# 01_03: Dictionaries and sets

The other super important data structure in Python is the dictionary or dict. While lists and tuples give us a way to retrieve values by their numerical index, dictionaries associate values to unique keys. 

In [32]:
import math
import collections
import dataclasses
import datetime

import numpy as np
import pandas as pd
import matplotlib.pyplot as pp  

In [2]:
# Dicts are written with curly braces with items 
# separated by commas. Each Item is given as key 
# colon value
#In this example, the countries are they key, their capitals the value.
capitals = {'United States': 'Washington, DC', 'France': 'Paris', 'Italy': 'Rome'}

In [3]:
capitals

{'United States': 'Washington, DC', 'France': 'Paris', 'Italy': 'Rome'}

In [None]:
#Like the preceding data structures, the length of a dictionary is provided by len()
#The empty dictionary is empty curl braces
len(capitals), len({})

(3, 0)

In [5]:
#As with lists, values are accessed with a bracket notation
#Though with dictionaries we use a key, which is usually a string, rather than an index
capitals['Italy']

'Rome'

In [6]:
#We can do the same key-as-index to add items to the dictionary
capitals['Spain'] = 'Madrid'

In [7]:
capitals

{'United States': 'Washington, DC',
 'France': 'Paris',
 'Italy': 'Rome',
 'Spain': 'Madrid'}

In [8]:
#Querying a dictionary for a nonexistent item results in a key error
capitals['Germany']

KeyError: 'Germany'

In [11]:
# We can avoid this by using the in operator to determine whether a key is present in a dictionary before we query it
'Germany' in capitals, 'Italy' in capitals
#This should produce False, True

(False, True)

In [12]:
morecapitals = {'Germany': 'Berlin', 'United Kingdom': 'London'}

In [None]:
#Dictionaries also have an unpack operator, in the form of **
#so we can combine two dictionaries by using the double unpack on the two dictionaries, and placing the unpacked dictionaries between two curly braces, as below
{**capitals, **morecapitals}
#Note that if keys are repeated, the last one is used.
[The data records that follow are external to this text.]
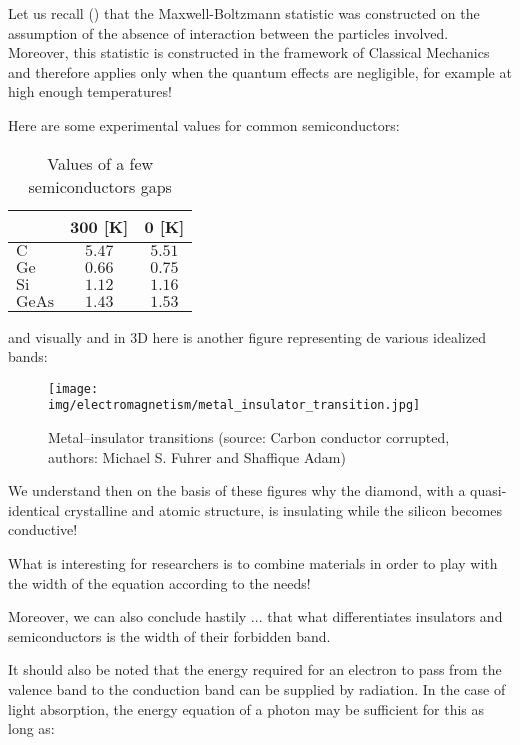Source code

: 	\begin{tcolorbox}[title=Remark,colframe=black,arc=10pt]
	Let us recall () that the Maxwell-Boltzmann statistic was constructed on the assumption of the absence of interaction between the particles involved. Moreover, this statistic is constructed in the framework of Classical Mechanics and therefore applies only when the quantum effects are negligible, for example at high enough temperatures!
	\end{tcolorbox}
	Here are some experimental values for common semiconductors:
	\begin{table}[H]
		\centering
		\begin{tabular}{|l|c|c|}
		\hline
		\rowcolor[HTML]{9B9B9B} 
		\multicolumn{1}{|c|}{\cellcolor[HTML]{9B9B9B}\textbf{$\pmb{E_g}$ {[}eV{]}}} & \textbf{$\pmb{300}$ {[}K{]}} & \textbf{$\pmb{0}$ {[}K{]}} \\ \hline
		$\mathrm{C}$ & $5.47$ & $5.51$ \\ \hline
		$\mathrm{Ge}$ & $0.66$ & $0.75$ \\ \hline
		$\mathrm{Si}$ & $1.12$ & $1.16$ \\ \hline
		$\mathrm{GeAs}$ & $1.43$ & $1.53$ \\ \hline
		\end{tabular}
		\caption{Values of a few semiconductors gaps}
	\end{table}
	and visually and in 3D here is another figure representing de various idealized bands:
	\begin{figure}[H]
		\centering
		\texttt{[image: img/electromagnetism/metal\_insulator\_transition.jpg]}
		\caption[Metal–insulator transitions]{Metal–insulator transitions (source: Carbon conductor corrupted, authors: Michael S. Fuhrer and Shaffique Adam)}
	\end{figure}
	We understand then on the basis of these figures why the diamond, with a quasi-identical crystalline and atomic structure, is insulating while the silicon becomes conductive!

	What is interesting for researchers is to combine materials in order to play with the width of the equation according to the needs!

	Moreover, we can also conclude hastily ... that what differentiates insulators and semiconductors is the width of their forbidden band.

	It should also be noted that the energy required for an electron to pass from the valence band to the conduction band can be supplied by radiation. In the case of light absorption, the energy equation of a photon may be sufficient for this as long as:
	
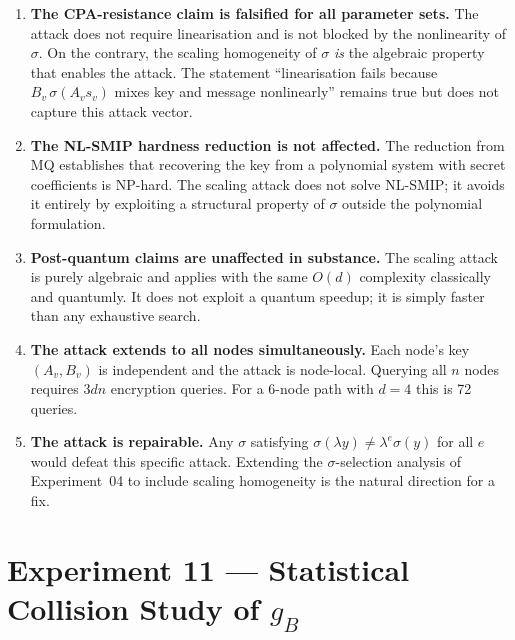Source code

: \documentclass[12pt,a4paper]{article}
\theoremstyle{definition}
\begin{document}
\begin{enumerate}

  \item \textbf{The CPA-resistance claim is falsified for all
    parameter sets.} The attack does not require linearisation and
    is not blocked by the nonlinearity of $\sigma$. On the contrary,
    the scaling homogeneity of $\sigma$ \emph{is} the algebraic
    property that enables the attack. The statement ``linearisation
    fails because $B_v\,\sigma(A_v s_v)$ mixes key and message
    nonlinearly'' remains true but does not capture this attack
    vector.

  \item \textbf{The NL-SMIP hardness reduction is not affected.}
    The reduction from MQ establishes that recovering the key from a
    polynomial system with secret coefficients is NP-hard. The
    scaling attack does not solve NL-SMIP; it avoids it entirely by
    exploiting a structural property of $\sigma$ outside the
    polynomial formulation.

  \item \textbf{Post-quantum claims are unaffected in substance.}
    The scaling attack is purely algebraic and applies with the same
    $O(d)$ complexity classically and quantumly. It does not exploit
    a quantum speedup; it is simply faster than any exhaustive
    search.

  \item \textbf{The attack extends to all nodes simultaneously.}
    Each node's key $(A_v, B_v)$ is independent and the attack is
    node-local. Querying all $n$ nodes requires $3dn$ encryption
    queries. For a 6-node path with $d = 4$ this is 72 queries.

  \item \textbf{The attack is repairable.} Any $\sigma$ satisfying
    $\sigma(\lambda y) \neq \lambda^e \sigma(y)$ for all $e$ would
    defeat this specific attack. Extending the $\sigma$-selection
    analysis of Experiment~04 to include scaling homogeneity is the
    natural direction for a fix.

\end{enumerate}

\section{Experiment 11 --- Statistical Collision Study of $g_B$}
\end{document}
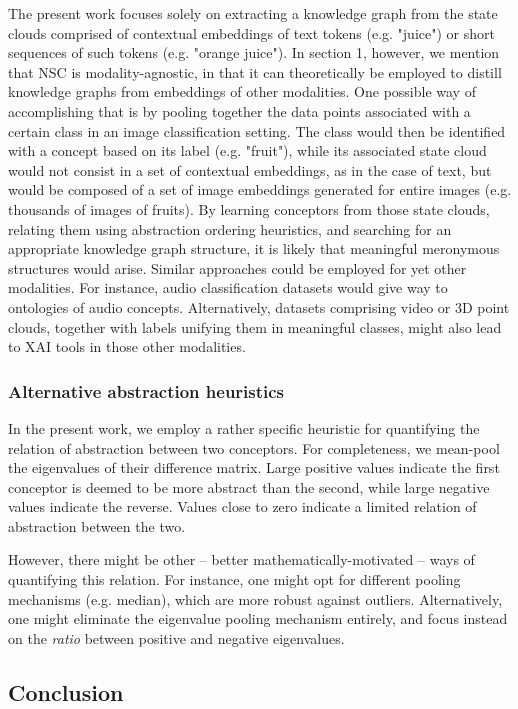 The present work focuses solely on extracting a knowledge graph from the state clouds comprised of contextual embeddings of text tokens (e.g. "juice") or short sequences of such tokens (e.g. "orange juice"). In section 1, however, we mention that NSC is modality-agnostic, in that it can theoretically be employed to distill knowledge graphs from embeddings of other modalities. One possible way of accomplishing that is by pooling together the data points associated with a certain class in an image classification setting. The class would then be identified with a concept based on its label (e.g. "fruit"), while its associated state cloud would not consist in a set of contextual embeddings, as in the case of text, but would be composed of a set of image embeddings generated for entire images (e.g. thousands of images of fruits). By learning conceptors from those state clouds, relating them using abstraction ordering heuristics, and searching for an appropriate knowledge graph structure, it is likely that meaningful meronymous structures would arise. Similar approaches could be employed for yet other modalities. For instance, audio classification datasets would give way to ontologies of audio concepts. Alternatively, datasets comprising video or 3D point clouds, together with labels unifying them in meaningful classes, might also lead to XAI tools in those other modalities.

\subsubsection{Alternative abstraction heuristics}

In the present work, we employ a rather specific heuristic for quantifying the relation of abstraction between two conceptors. For completeness, we mean-pool the eigenvalues of their difference matrix. Large positive values indicate the first conceptor is deemed to be more abstract than the second, while large negative values indicate the reverse. Values close to zero indicate a limited relation of abstraction between the two.

However, there might be other -- better mathematically-motivated -- ways of quantifying this relation. For instance, one might opt for different pooling mechanisms (e.g. median), which are more robust against outliers. Alternatively, one might eliminate the eigenvalue pooling mechanism entirely, and focus instead on the \textit{ratio} between positive and negative eigenvalues.

\subsection{Conclusion}

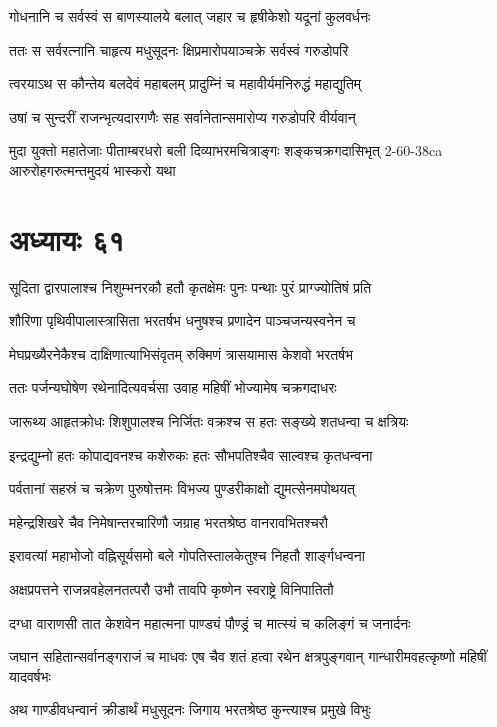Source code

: \twolineshloka
{गोधनानि च सर्वस्वं स बाणस्यालये बलात्}
{जहार च हृषीकेशो यदूनां कुलवर्धनः}


\twolineshloka
{ततः स सर्वरत्नानि चाहृत्य मधुसूदनः}
{क्षिप्रमारोपयाञ्चक्रे सर्वस्वं गरुडोपरि}


\twolineshloka
{त्वरयाऽथ स कौन्तेय बलदेवं महाबलम्}
{प्रादुम्निं च महावीर्यमनिरुद्धं महाद्युतिम्}


\twolineshloka
{उषां च सुन्दरीं राजन्भृत्यदारगणैः सह}
{सर्वानेतान्समारोप्य गरुडोपरि वीर्यवान्}


\threelineshloka
{मुदा युक्तो महातेजाः पीताम्बरधरो बली}
{दिव्याभरमचित्राङ्गः शङ्कचक्रगदासिभृत्}
{2-60-38ca आरुरोहगरुत्मन्तमुदयं भास्करो यथा}


\chapter{अध्यायः ६१}
\twolineshloka
{सूदिता द्वारपालाश्च निशुम्भनरकौ हतौ}
{कृतक्षेमः पुनः पन्थाः पुरं प्राग्ज्योतिषं प्रति}


\twolineshloka
{शौरिणा पृथिवीपालास्त्रासिता भरतर्षभ}
{धनुषश्च प्रणादेन पाञ्चजन्यस्वनेन च}


\twolineshloka
{मेघप्रख्यैरनेकैश्च दाक्षिणात्याभिसंवृतम्}
{रुक्मिणं त्रासयामास केशवो भरतर्षभ}


\twolineshloka
{ततः पर्जन्यघोषेण रथेनादित्यवर्चसा}
{उवाह महिषीं भोज्यामेष चक्रगदाधरः}


\twolineshloka
{जारूथ्य आहृतक्रोधः शिशुपालश्च निर्जितः}
{वक्रश्च स हतः सङ्ख्ये शतधन्वा च क्षत्रियः}


\twolineshloka
{इन्द्रद्युम्नो हतः कोपाद्यवनश्च कशेरुकः}
{हतः सौभपतिश्चैव साल्वश्च कृतधन्वना}


\twolineshloka
{पर्वतानां सहस्रं च चक्रेण पुरुषोत्तमः}
{विभज्य पुण्डरीकाक्षो द्युमत्सेनमपोथयत्}


\twolineshloka
{महेन्द्रशिखरे चैव निमेषान्तरचारिणौ}
{जग्राह भरतश्रेष्ठ वानरावभितश्चरौ}


\twolineshloka
{इरावत्यां महाभोजो वह्निसूर्यसमो बले}
{गोपतिस्तालकेतुश्च निहतौ शार्ङ्गधन्वना}


\twolineshloka
{अक्षप्रपत्तने राजन्नवहेलनतत्परौ}
{उभौ तावपि कृष्णेन स्वराष्ट्रे विनिपातितौ}


\twolineshloka
{दग्धा वाराणसी तात केशवेन महात्मना}
{पाण्ड्यं पौण्ड्रं च मात्स्यं च कलिङ्गं च जनार्दनः}


जघान सहितान्सर्वानङ्गराजं च माधवः
\twolineshloka
{एष चैव शतं हत्वा रथेन क्षत्रपुङ्गवान्}
{गान्धारीमवहत्कृष्णो महिषीं यादवर्षभः}


\twolineshloka
{अथ गाण्डीवधन्वानं क्रीडार्थं मधुसूदनः}
{जिगाय भरतश्रेष्ठ कुन्त्याश्च प्रमुखे विभुः}


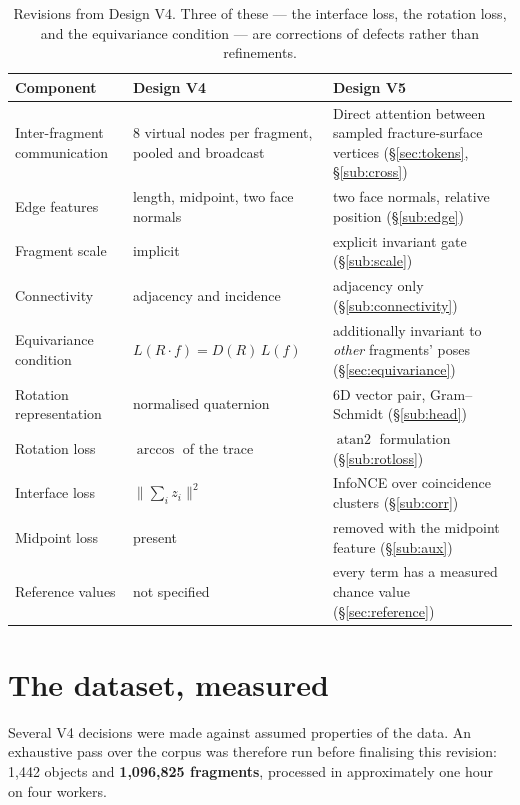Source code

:\documentclass[11pt,a4paper]{report}
\newcommand{\measured}[1]{\textbf{#1}}
\begin{document}
\begin{table}[h]
\centering
\small
\begin{tabular}{p{4.3cm}p{5.2cm}p{5.2cm}}
\toprule
\textbf{Component} & \textbf{Design V4} & \textbf{Design V5} \\
\midrule
Inter-fragment communication & 8 virtual nodes per fragment, pooled and broadcast & Direct attention between sampled fracture-surface vertices (\S\ref{sec:tokens}, \S\ref{sub:cross}) \\
Edge features & length, midpoint, two face normals & two face normals, relative position (\S\ref{sub:edge}) \\
Fragment scale & implicit & explicit invariant gate (\S\ref{sub:scale}) \\
Connectivity & adjacency and incidence & adjacency only (\S\ref{sub:connectivity}) \\
Equivariance condition & $L(R\cdot f) = D(R)\,L(f)$ & additionally invariant to \emph{other} fragments' poses (\S\ref{sec:equivariance}) \\
Rotation representation & normalised quaternion & 6D vector pair, Gram--Schmidt (\S\ref{sub:head}) \\
Rotation loss & $\arccos$ of the trace & $\operatorname{atan2}$ formulation (\S\ref{sub:rotloss}) \\
Interface loss & $\lVert\sum_i z_i\rVert^2$ & InfoNCE over coincidence clusters (\S\ref{sub:corr}) \\
Midpoint loss & present & removed with the midpoint feature (\S\ref{sub:aux}) \\
Reference values & not specified & every term has a measured chance value (\S\ref{sec:reference}) \\
\bottomrule
\end{tabular}
\caption{Revisions from Design V4. Three of these --- the interface loss, the
rotation loss, and the equivariance condition --- are corrections of defects
rather than refinements.}
\label{tab:revisions}
\end{table}

\section{The dataset, measured}
\label{sec:dataset}

Several V4 decisions were made against assumed properties of the data. An
exhaustive pass over the corpus was therefore run before finalising this
revision: 1{,}442 objects and \measured{1{,}096{,}825 fragments}, processed in
approximately one hour on four workers.
\end{document}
{'United States': 'Washington, DC',
 'France': 'Paris',
 'Italy': 'Rome',
 'Spain': 'Madrid',
 'Germany': 'Berlin',
 'United Kingdom': 'London'}

In [14]:
#We can also update a dict in place using another dict. 
capitals.update(morecapitals)

In [None]:
#This adds morecapitals to capitals
capitals

{'United States': 'Washington, DC',
 'France': 'Paris',
 'Italy': 'Rome',
 'Spain': 'Madrid',
 'Germany': 'Berlin',
 'United Kingdom': 'London'}

In [16]:
# Similar to lists, we can delete items by key.
del capitals['United Kingdom']

In [17]:
capitals

{'United States': 'Washington, DC',
 'France': 'Paris',
 'Italy': 'Rome',
 'Spain': 'Madrid',
 'Germany': 'Berlin'}

In [18]:
# In fact, keys do not need to be strings. Any Python obect that is hashable may be used as a name. Hashable meaning that Python can convert the object to a number
birthdays = {(7,15): 'Michele', (3,14): 'Albert'}
#This hashability is true for strings, numbers, and tuples, but NOT for lists.

In [19]:
birthdays[(7,15)]

'Michele'

In [None]:
#We can see the internal representation of the keys with hash.
hash('Italy'), hash((7,15))

(-135269660706365527, -2471369287409462312)

In [None]:
#Looping over a dictionary is very similar to looping over a list, but instead there are 3 types of loops we can write
#over keys...
for country in capitals:
    print(country)

United States
France
Italy
Spain
Germany


In [None]:
#(same as above)
for country in capitals.keys():
    print(country)

United States
France
Italy
Spain
Germany


In [23]:
capitals.keys()

dict_keys(['United States', 'France', 'Italy', 'Spain', 'Germany'])

In [24]:
list(capitals.keys())

['United States', 'France', 'Italy', 'Spain', 'Germany']

In [25]:
#...over values...
for capital in capitals.values():
    print(capital)

Washington, DC
Paris
Rome
Madrid
Berlin


In [None]:
#..or over both
#the pairs are known as items
for country, capital in capitals.items():
    print(country, capital)

United States Washington, DC
France Paris
Italy Rome
Spain Madrid
Germany Berlin


We can also write this more explicitly

In [28]:
# here are the keys of the dictionary
capitals.keys()

dict_keys(['United States', 'France', 'Italy', 'Spain', 'Germany'])

In [27]:
#This is a special iterative object, like range, but is one that can be turned into a list
list(capitals.keys())

['United States', 'France', 'Italy', 'Spain', 'Germany']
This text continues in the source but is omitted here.